(TASK):
Please retype each record exactly as it stands below.

[Source texts of formatted documents]
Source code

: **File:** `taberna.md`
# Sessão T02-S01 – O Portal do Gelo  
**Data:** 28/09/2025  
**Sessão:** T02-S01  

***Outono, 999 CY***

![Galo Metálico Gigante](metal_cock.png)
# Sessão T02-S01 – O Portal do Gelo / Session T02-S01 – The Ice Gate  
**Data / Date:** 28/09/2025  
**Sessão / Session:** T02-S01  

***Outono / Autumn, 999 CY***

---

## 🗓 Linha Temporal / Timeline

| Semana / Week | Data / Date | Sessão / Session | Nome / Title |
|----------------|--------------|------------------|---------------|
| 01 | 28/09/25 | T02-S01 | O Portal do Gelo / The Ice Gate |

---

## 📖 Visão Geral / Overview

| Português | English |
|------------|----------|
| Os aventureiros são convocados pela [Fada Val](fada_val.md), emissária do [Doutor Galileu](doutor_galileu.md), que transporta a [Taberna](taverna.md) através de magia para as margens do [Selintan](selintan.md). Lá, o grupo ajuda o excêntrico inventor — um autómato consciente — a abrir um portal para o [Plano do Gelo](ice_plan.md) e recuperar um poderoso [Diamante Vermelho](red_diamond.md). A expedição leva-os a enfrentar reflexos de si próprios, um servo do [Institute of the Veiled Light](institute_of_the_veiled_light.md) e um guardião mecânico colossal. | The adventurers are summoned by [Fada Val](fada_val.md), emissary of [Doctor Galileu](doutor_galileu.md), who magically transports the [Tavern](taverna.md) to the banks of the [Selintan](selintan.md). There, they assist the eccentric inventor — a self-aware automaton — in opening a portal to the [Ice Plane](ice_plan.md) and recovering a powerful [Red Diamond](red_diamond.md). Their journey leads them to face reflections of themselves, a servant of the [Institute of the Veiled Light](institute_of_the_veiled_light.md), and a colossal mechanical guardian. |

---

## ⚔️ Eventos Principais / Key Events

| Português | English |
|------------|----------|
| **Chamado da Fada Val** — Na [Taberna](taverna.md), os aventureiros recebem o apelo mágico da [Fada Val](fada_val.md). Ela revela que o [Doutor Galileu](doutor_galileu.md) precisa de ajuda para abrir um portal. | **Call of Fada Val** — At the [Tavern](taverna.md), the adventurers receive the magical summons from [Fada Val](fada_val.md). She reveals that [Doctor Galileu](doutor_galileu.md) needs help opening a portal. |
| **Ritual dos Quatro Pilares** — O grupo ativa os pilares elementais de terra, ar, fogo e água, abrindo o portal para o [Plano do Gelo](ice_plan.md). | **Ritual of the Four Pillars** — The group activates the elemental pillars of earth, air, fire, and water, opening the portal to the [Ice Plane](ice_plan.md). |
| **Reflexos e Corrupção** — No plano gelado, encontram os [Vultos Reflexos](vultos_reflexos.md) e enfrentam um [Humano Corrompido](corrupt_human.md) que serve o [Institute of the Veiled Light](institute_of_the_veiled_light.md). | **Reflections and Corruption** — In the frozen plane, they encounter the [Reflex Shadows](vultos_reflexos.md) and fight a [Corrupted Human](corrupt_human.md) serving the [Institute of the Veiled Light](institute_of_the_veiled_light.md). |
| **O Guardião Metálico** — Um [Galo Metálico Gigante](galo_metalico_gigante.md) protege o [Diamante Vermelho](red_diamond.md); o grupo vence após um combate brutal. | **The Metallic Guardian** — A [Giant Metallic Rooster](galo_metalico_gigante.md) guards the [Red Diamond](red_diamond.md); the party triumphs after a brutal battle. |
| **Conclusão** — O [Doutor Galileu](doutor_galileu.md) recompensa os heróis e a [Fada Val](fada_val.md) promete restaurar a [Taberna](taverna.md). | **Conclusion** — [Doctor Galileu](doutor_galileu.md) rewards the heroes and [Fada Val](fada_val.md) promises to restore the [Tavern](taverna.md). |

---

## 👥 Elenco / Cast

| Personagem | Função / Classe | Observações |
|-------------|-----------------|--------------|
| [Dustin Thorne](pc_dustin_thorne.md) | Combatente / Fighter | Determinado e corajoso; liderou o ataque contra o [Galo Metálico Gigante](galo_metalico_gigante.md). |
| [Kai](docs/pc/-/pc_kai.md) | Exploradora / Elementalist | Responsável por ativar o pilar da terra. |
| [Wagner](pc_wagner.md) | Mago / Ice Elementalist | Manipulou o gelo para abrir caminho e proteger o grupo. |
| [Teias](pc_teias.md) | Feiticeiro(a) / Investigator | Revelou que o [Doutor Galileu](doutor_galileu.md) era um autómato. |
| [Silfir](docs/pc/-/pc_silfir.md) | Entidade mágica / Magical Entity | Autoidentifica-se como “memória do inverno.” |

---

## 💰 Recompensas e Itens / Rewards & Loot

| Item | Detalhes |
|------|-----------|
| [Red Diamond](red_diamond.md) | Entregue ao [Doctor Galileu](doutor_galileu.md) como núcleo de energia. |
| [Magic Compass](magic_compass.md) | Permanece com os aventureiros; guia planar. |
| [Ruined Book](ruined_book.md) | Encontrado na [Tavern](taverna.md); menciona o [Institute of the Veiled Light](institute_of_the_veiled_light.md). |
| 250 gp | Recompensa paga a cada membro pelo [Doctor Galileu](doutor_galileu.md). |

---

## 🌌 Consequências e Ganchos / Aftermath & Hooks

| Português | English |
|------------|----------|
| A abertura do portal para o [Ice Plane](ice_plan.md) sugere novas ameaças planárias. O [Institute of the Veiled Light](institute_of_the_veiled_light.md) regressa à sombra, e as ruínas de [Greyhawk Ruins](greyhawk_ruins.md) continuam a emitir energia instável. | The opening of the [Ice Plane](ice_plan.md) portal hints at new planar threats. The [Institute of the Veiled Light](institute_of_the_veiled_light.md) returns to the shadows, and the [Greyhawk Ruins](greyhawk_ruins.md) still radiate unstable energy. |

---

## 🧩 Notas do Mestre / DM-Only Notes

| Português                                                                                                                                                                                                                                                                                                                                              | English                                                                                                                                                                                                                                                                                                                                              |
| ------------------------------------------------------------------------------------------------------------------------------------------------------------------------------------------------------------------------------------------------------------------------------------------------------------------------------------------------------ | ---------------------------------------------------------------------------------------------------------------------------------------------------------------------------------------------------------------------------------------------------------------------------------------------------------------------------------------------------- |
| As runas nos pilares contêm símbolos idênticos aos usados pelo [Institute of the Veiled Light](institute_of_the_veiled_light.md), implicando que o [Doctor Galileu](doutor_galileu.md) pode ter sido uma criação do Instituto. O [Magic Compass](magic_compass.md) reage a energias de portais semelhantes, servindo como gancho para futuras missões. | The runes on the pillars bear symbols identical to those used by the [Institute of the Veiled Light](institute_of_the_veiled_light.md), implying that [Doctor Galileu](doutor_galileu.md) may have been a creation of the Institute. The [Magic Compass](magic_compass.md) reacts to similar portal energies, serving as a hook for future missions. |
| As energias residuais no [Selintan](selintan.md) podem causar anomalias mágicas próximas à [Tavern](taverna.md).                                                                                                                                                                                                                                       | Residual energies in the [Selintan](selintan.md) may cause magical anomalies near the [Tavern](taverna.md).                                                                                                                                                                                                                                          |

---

(SOLUTION):
Source code

: **File:** `taberna.md`
# Sessão T02-S01 – O Portal do Gelo  
**Data:** 28/09/2025  
**Sessão:** T02-S01  

***Outono, 999 CY***

![Galo Metálico Gigante](metal_cock.png)
# Sessão T02-S01 – O Portal do Gelo / Session T02-S01 – The Ice Gate  
**Data / Date:** 28/09/2025  
**Sessão / Session:** T02-S01  

***Outono / Autumn, 999 CY***

---

## 🗓 Linha Temporal / Timeline

| Semana / Week | Data / Date | Sessão / Session | Nome / Title |
|----------------|--------------|------------------|---------------|
| 01 | 28/09/25 | T02-S01 | O Portal do Gelo / The Ice Gate |

---

## 📖 Visão Geral / Overview

| Português | English |
|------------|----------|
| Os aventureiros são convocados pela [Fada Val](fada_val.md), emissária do [Doutor Galileu](doutor_galileu.md), que transporta a [Taberna](taverna.md) através de magia para as margens do [Selintan](selintan.md). Lá, o grupo ajuda o excêntrico inventor — um autómato consciente — a abrir um portal para o [Plano do Gelo](ice_plan.md) e recuperar um poderoso [Diamante Vermelho](red_diamond.md). A expedição leva-os a enfrentar reflexos de si próprios, um servo do [Institute of the Veiled Light](institute_of_the_veiled_light.md) e um guardião mecânico colossal. | The adventurers are summoned by [Fada Val](fada_val.md), emissary of [Doctor Galileu](doutor_galileu.md), who magically transports the [Tavern](taverna.md) to the banks of the [Selintan](selintan.md). There, they assist the eccentric inventor — a self-aware automaton — in opening a portal to the [Ice Plane](ice_plan.md) and recovering a powerful [Red Diamond](red_diamond.md). Their journey leads them to face reflections of themselves, a servant of the [Institute of the Veiled Light](institute_of_the_veiled_light.md), and a colossal mechanical guardian. |

---

## ⚔️ Eventos Principais / Key Events

| Português | English |
|------------|----------|
| **Chamado da Fada Val** — Na [Taberna](taverna.md), os aventureiros recebem o apelo mágico da [Fada Val](fada_val.md). Ela revela que o [Doutor Galileu](doutor_galileu.md) precisa de ajuda para abrir um portal. | **Call of Fada Val** — At the [Tavern](taverna.md), the adventurers receive the magical summons from [Fada Val](fada_val.md). She reveals that [Doctor Galileu](doutor_galileu.md) needs help opening a portal. |
| **Ritual dos Quatro Pilares** — O grupo ativa os pilares elementais de terra, ar, fogo e água, abrindo o portal para o [Plano do Gelo](ice_plan.md). | **Ritual of the Four Pillars** — The group activates the elemental pillars of earth, air, fire, and water, opening the portal to the [Ice Plane](ice_plan.md). |
| **Reflexos e Corrupção** — No plano gelado, encontram os [Vultos Reflexos](vultos_reflexos.md) e enfrentam um [Humano Corrompido](corrupt_human.md) que serve o [Institute of the Veiled Light](institute_of_the_veiled_light.md). | **Reflections and Corruption** — In the frozen plane, they encounter the [Reflex Shadows](vultos_reflexos.md) and fight a [Corrupted Human](corrupt_human.md) serving the [Institute of the Veiled Light](institute_of_the_veiled_light.md). |
| **O Guardião Metálico** — Um [Galo Metálico Gigante](galo_metalico_gigante.md) protege o [Diamante Vermelho](red_diamond.md); o grupo vence após um combate brutal. | **The Metallic Guardian** — A [Giant Metallic Rooster](galo_metalico_gigante.md) guards the [Red Diamond](red_diamond.md); the party triumphs after a brutal battle. |
| **Conclusão** — O [Doutor Galileu](doutor_galileu.md) recompensa os heróis e a [Fada Val](fada_val.md) promete restaurar a [Taberna](taverna.md). | **Conclusion** — [Doctor Galileu](doutor_galileu.md) rewards the heroes and [Fada Val](fada_val.md) promises to restore the [Tavern](taverna.md). |

---

## 👥 Elenco / Cast

| Personagem | Função / Classe | Observações |
|-------------|-----------------|--------------|
| [Dustin Thorne](pc_dustin_thorne.md) | Combatente / Fighter | Determinado e corajoso; liderou o ataque contra o [Galo Metálico Gigante](galo_metalico_gigante.md). |
| [Kai](docs/pc/-/pc_kai.md) | Exploradora / Elementalist | Responsável por ativar o pilar da terra. |
| [Wagner](pc_wagner.md) | Mago / Ice Elementalist | Manipulou o gelo para abrir caminho e proteger o grupo. |
| [Teias](pc_teias.md) | Feiticeiro(a) / Investigator | Revelou que o [Doutor Galileu](doutor_galileu.md) era um autómato. |
| [Silfir](docs/pc/-/pc_silfir.md) | Entidade mágica / Magical Entity | Autoidentifica-se como “memória do inverno.” |

---

## 💰 Recompensas e Itens / Rewards & Loot

| Item | Detalhes |
|------|-----------|
| [Red Diamond](red_diamond.md) | Entregue ao [Doctor Galileu](doutor_galileu.md) como núcleo de energia. |
| [Magic Compass](magic_compass.md) | Permanece com os aventureiros; guia planar. |
| [Ruined Book](ruined_book.md) | Encontrado na [Tavern](taverna.md); menciona o [Institute of the Veiled Light](institute_of_the_veiled_light.md). |
| 250 gp | Recompensa paga a cada membro pelo [Doctor Galileu](doutor_galileu.md). |

---

## 🌌 Consequências e Ganchos / Aftermath & Hooks

| Português | English |
|------------|----------|
| A abertura do portal para o [Ice Plane](ice_plan.md) sugere novas ameaças planárias. O [Institute of the Veiled Light](institute_of_the_veiled_light.md) regressa à sombra, e as ruínas de [Greyhawk Ruins](greyhawk_ruins.md) continuam a emitir energia instável. | The opening of the [Ice Plane](ice_plan.md) portal hints at new planar threats. The [Institute of the Veiled Light](institute_of_the_veiled_light.md) returns to the shadows, and the [Greyhawk Ruins](greyhawk_ruins.md) still radiate unstable energy. |

---

## 🧩 Notas do Mestre / DM-Only Notes

| Português                                                                                                                                                                                                                                                                                                                                              | English                                                                                                                                                                                                                                                                                                                                              |
| ------------------------------------------------------------------------------------------------------------------------------------------------------------------------------------------------------------------------------------------------------------------------------------------------------------------------------------------------------ | ---------------------------------------------------------------------------------------------------------------------------------------------------------------------------------------------------------------------------------------------------------------------------------------------------------------------------------------------------- |
| As runas nos pilares contêm símbolos idênticos aos usados pelo [Institute of the Veiled Light](institute_of_the_veiled_light.md), implicando que o [Doctor Galileu](doutor_galileu.md) pode ter sido uma criação do Instituto. O [Magic Compass](magic_compass.md) reage a energias de portais semelhantes, servindo como gancho para futuras missões. | The runes on the pillars bear symbols identical to those used by the [Institute of the Veiled Light](institute_of_the_veiled_light.md), implying that [Doctor Galileu](doutor_galileu.md) may have been a creation of the Institute. The [Magic Compass](magic_compass.md) reacts to similar portal energies, serving as a hook for future missions. |
| As energias residuais no [Selintan](selintan.md) podem causar anomalias mágicas próximas à [Tavern](taverna.md).                                                                                                                                                                                                                                       | Residual energies in the [Selintan](selintan.md) may cause magical anomalies near the [Tavern](taverna.md).                                                                                                                                                                                                                                          |

---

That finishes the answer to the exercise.